Saturday 11 July 2009

The legal approach

Charles Moore writes about his decision not to pay the licence fee. He's taken every precaution- a donation to charity of the sum in question; an equivalent sum set aside in case the BBC accept his case that they are in breach of their Charter, and amend accordingly.  

Of course I think he's right that the BBC are in breach, but more precisely I think the concept of a Charter such as the BBC have (and updated just a couple of years ago) an absurdity, a political charade, a conceit played upon the conscience of the public. Moore grounds his case on the failure to remove Jonathan Ross from his post following RossyBrandSachsgate. 


Fair enough, I would say, yet as Moore also points out, there are many reasons to wish not to pay the BBC for the use of your television. 

John Kelly for example has been summoned to court to answer for his non-payment, and grounds his case on the BBC's lack of balance in coverage of the EU. 


Obviously we should watch both cases carefully. I note that the BBC renewed their charter a couple of years ago. In the new Charter I believe there is no reference to impartiality, which was one of the Labour Government's friendly touches for the BBC; removing the impartiality clause really left sites like this one in a changed situation. 


Therefore John Kelly may have a problem since the BBC's partiality is central to his complaint. Instead, the Charter

 talks of the BBC's "public purposes", which are,

(a)sustaining citizenship and civil society;(b)promoting education and learning;(c)stimulating creativity and cultural excellence;(d)representing the UK, its nations, regions and communities; (e)bringing the UK to the world and the world to the UK; (plus the promotion of digital telly)
Charles Moore is evidently basing his prospective case on the failure in "sustaining citizenship and civil society" exampled by the Ross-Brand-Sachs scandal. 

I think it's a good idea to keep this little bunch of purposes in mind in all our considerations of the BBC. I have to say the new Charter was a rotten document from the beginning. The bit I quote is the most substantive part of it concerning the BBC's responsibilities, yet where does "news" fit in to the above list? Is is "education"? Or "citizenship"? 

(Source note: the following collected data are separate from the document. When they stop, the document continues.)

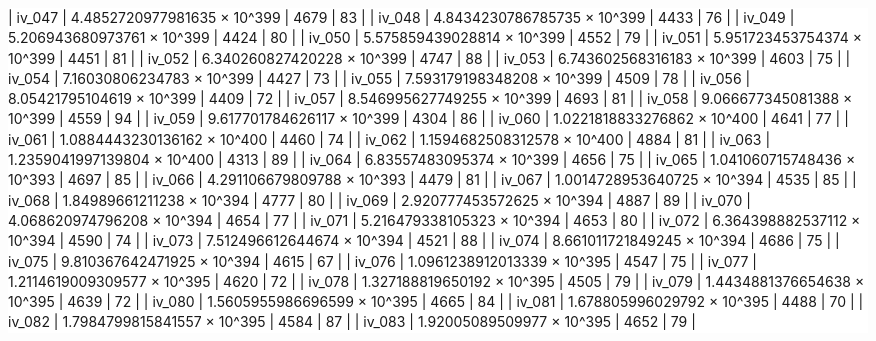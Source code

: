 | iv_047 | 4.4852720977981635 × 10^399 | 4679 | 83 |
| iv_048 | 4.8434230786785735 × 10^399 | 4433 | 76 |
| iv_049 | 5.206943680973761 × 10^399 | 4424 | 80 |
| iv_050 | 5.575859439028814 × 10^399 | 4552 | 79 |
| iv_051 | 5.951723453754374 × 10^399 | 4451 | 81 |
| iv_052 | 6.340260827420228 × 10^399 | 4747 | 88 |
| iv_053 | 6.743602568316183 × 10^399 | 4603 | 75 |
| iv_054 | 7.16030806234783 × 10^399 | 4427 | 73 |
| iv_055 | 7.593179198348208 × 10^399 | 4509 | 78 |
| iv_056 | 8.05421795104619 × 10^399 | 4409 | 72 |
| iv_057 | 8.546995627749255 × 10^399 | 4693 | 81 |
| iv_058 | 9.066677345081388 × 10^399 | 4559 | 94 |
| iv_059 | 9.617701784626117 × 10^399 | 4304 | 86 |
| iv_060 | 1.0221818833276862 × 10^400 | 4641 | 77 |
| iv_061 | 1.0884443230136162 × 10^400 | 4460 | 74 |
| iv_062 | 1.1594682508312578 × 10^400 | 4884 | 81 |
| iv_063 | 1.2359041997139804 × 10^400 | 4313 | 89 |
| iv_064 | 6.83557483095374 × 10^399 | 4656 | 75 |
| iv_065 | 1.041060715748436 × 10^393 | 4697 | 85 |
| iv_066 | 4.291106679809788 × 10^393 | 4479 | 81 |
| iv_067 | 1.0014728953640725 × 10^394 | 4535 | 85 |
| iv_068 | 1.84989661211238 × 10^394 | 4777 | 80 |
| iv_069 | 2.920777453572625 × 10^394 | 4887 | 89 |
| iv_070 | 4.068620974796208 × 10^394 | 4654 | 77 |
| iv_071 | 5.216479338105323 × 10^394 | 4653 | 80 |
| iv_072 | 6.364398882537112 × 10^394 | 4590 | 74 |
| iv_073 | 7.512496612644674 × 10^394 | 4521 | 88 |
| iv_074 | 8.661011721849245 × 10^394 | 4686 | 75 |
| iv_075 | 9.810367642471925 × 10^394 | 4615 | 67 |
| iv_076 | 1.0961238912013339 × 10^395 | 4547 | 75 |
| iv_077 | 1.2114619009309577 × 10^395 | 4620 | 72 |
| iv_078 | 1.327188819650192 × 10^395 | 4505 | 79 |
| iv_079 | 1.4434881376654638 × 10^395 | 4639 | 72 |
| iv_080 | 1.5605955986696599 × 10^395 | 4665 | 84 |
| iv_081 | 1.678805996029792 × 10^395 | 4488 | 70 |
| iv_082 | 1.7984799815841557 × 10^395 | 4584 | 87 |
| iv_083 | 1.92005089509977 × 10^395 | 4652 | 79 |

It's hard to see where to fit the BBC's coverage of "Global Warming" into this. 

Bringing the world to the UK and the UK to the world is a nice soundbyte, but how does it differentiate between a tourist slot for Brazil and a report on Israel? 

If I was arguing the case for either Mr Kelly or Mr Moore I would want to point out that the current Charter is utterly inadequate as a moral foundation for a compulsory tax on British-based TV owners. 

Then I would argue that its education is false, its citizenship flawed, its culture impoverished and its mission in the world ill-conceived and superfluous. After ten minutes of that, I would apologise for going on (as I am now, in fact), and say that the amount of rational criticism that one can make of the foundation of the BBC is evidence of the injustice by which it is sustained. 

The BBC's ring-fenced status outside the democratic ebb and flow is entirely unjustified. 

The only comfort from the terrible inadequacy of the BBC's charter is that it arose from the friendship between the BBC and an overwhelming Labour majority in Parliament. Therefore logically if the majority is overturned, so can be the BBC Charter, and the institution itself.